Maurizio Turco, Président des députés radicaux au Parlement européen Est-ce que la mention "héritage religieux" dans le préambule vous convient?
Je pense, avant tout, qu'une Constitution a un autre objectif que celui de synthétiser en quelques lignes une histoire, qu'elle soit politique, géographique ou culturelle. Et si vraiment je devais écrire quelque chose, je préférerai dire que les peuples et les citoyens européens constituent le precipité millénaire d'une évolution humaine.

Pourquoi vous opposer à une mention plus explicite sur l'héritage chrétien?
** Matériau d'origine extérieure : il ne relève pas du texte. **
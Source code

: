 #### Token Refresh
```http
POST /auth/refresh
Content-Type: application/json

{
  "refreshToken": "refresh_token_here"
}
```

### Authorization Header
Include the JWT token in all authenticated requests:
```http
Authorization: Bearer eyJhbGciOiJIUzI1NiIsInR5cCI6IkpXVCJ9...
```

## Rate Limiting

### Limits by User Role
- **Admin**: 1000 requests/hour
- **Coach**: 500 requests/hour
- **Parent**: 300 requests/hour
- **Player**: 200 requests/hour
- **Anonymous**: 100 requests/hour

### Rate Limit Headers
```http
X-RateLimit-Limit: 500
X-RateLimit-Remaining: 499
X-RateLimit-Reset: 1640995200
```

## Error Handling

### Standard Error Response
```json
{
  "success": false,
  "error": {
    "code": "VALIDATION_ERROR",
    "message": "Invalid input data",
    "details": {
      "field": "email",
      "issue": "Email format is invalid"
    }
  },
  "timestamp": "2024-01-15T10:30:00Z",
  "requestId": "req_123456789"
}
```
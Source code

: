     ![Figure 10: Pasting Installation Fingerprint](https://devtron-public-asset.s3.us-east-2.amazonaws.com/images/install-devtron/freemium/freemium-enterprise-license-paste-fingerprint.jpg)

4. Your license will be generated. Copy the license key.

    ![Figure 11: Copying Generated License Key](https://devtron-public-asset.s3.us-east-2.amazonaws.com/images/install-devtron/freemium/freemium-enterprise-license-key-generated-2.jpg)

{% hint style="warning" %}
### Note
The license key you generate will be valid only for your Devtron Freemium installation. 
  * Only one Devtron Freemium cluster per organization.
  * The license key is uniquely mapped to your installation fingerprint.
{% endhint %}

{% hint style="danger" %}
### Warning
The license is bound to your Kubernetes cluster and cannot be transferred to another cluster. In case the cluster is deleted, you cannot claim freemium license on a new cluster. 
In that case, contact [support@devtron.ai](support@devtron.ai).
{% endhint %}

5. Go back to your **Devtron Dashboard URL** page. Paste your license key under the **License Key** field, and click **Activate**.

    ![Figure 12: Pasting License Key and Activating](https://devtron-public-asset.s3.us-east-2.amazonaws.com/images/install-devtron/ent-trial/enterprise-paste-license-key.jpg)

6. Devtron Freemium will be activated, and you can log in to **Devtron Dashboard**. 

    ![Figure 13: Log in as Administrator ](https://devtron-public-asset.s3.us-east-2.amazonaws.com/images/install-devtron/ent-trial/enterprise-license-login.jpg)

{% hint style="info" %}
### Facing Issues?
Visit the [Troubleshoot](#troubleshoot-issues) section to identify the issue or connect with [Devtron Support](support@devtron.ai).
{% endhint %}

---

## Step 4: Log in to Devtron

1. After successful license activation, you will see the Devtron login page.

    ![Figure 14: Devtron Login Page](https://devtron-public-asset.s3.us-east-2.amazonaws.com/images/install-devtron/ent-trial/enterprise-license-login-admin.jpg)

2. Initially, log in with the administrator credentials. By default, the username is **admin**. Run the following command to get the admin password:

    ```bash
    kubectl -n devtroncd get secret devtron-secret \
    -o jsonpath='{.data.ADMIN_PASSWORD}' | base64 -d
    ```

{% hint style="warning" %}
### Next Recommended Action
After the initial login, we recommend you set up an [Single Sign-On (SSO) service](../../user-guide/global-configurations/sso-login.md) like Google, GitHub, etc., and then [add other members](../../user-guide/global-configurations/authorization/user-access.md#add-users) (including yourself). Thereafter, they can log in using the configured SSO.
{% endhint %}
Parce je ne crois pas qu'il existe un héritage chrétien en tant que tel, dans un sens absolu et avec une valeur positive telle qu'elle doive être revendiquée. Voulons-nous peut-être nier que les racines de l'Europe puisent aussi dans les cendres des bûchers de l'Inquisition? Voulons-nous nier ce qu'a été le pouvoir temporel de l'Eglise catholique dans les siècles passés et qui continue aujourd'hui aussi à travers l'Etat de la Cité du Vatican ainsi que son pouvoir diffus? Pour ne pas évoquer le Syllabus de Pie IX qui est un recueil de choix et de prétentions opposés à celles de la liberté, du droit, de la démocratie et d'une religiosité aussi libre que responsable.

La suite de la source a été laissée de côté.